Records from a collection
»»
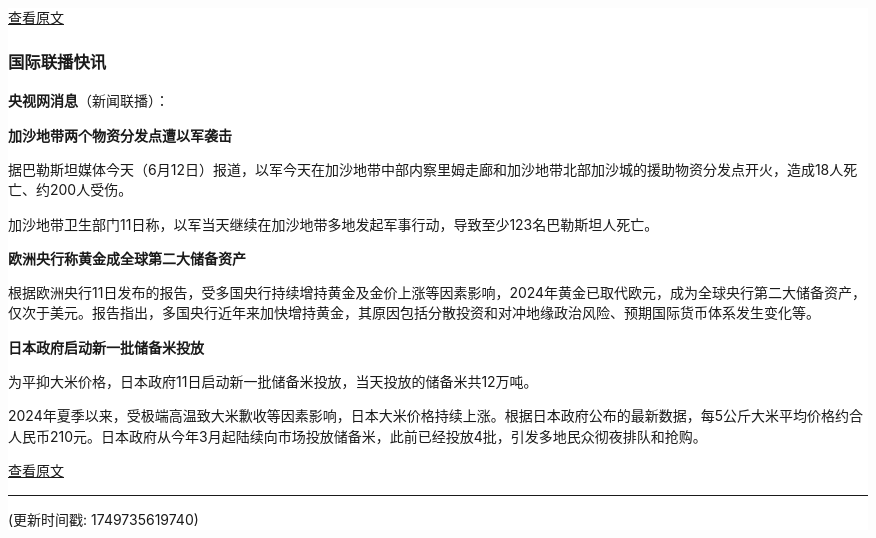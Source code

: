 [查看原文](https://tv.cctv.com/2025/06/12/VIDEikDpoxXruuYP5ZbSsui2250612.shtml)

### 国际联播快讯

<p><strong>央视网消息</strong>（新闻联播）：</p><p><strong>加沙地带两个物资分发点遭以军袭击</strong></p><p>据巴勒斯坦媒体今天（6月12日）报道，以军今天在加沙地带中部内察里姆走廊和加沙地带北部加沙城的援助物资分发点开火，造成18人死亡、约200人受伤。</p><p>加沙地带卫生部门11日称，以军当天继续在加沙地带多地发起军事行动，导致至少123名巴勒斯坦人死亡。&nbsp;</p><p><strong>欧洲央行称黄金成全球第二大储备资产</strong></p><p>根据欧洲央行11日发布的报告，受多国央行持续增持黄金及金价上涨等因素影响，2024年黄金已取代欧元，成为全球央行第二大储备资产，仅次于美元。报告指出，多国央行近年来加快增持黄金，其原因包括分散投资和对冲地缘政治风险、预期国际货币体系发生变化等。</p><p><strong>日本政府启动新一批储备米投放</strong></p><p>为平抑大米价格，日本政府11日启动新一批储备米投放，当天投放的储备米共12万吨。&nbsp;</p><p>2024年夏季以来，受极端高温致大米歉收等因素影响，日本大米价格持续上涨。根据日本政府公布的最新数据，每5公斤大米平均价格约合人民币210元。日本政府从今年3月起陆续向市场投放储备米，此前已经投放4批，引发多地民众彻夜排队和抢购。</p>

[查看原文](https://tv.cctv.com/2025/06/12/VIDEwzQVP2YrUVVZNvwKxl90250612.shtml)



---

(更新时间戳: 1749735619740)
««
REQUIRED ACTION: The answer should be one number, the count of lines above that contain "cctv".

ANSWER SPACE: 2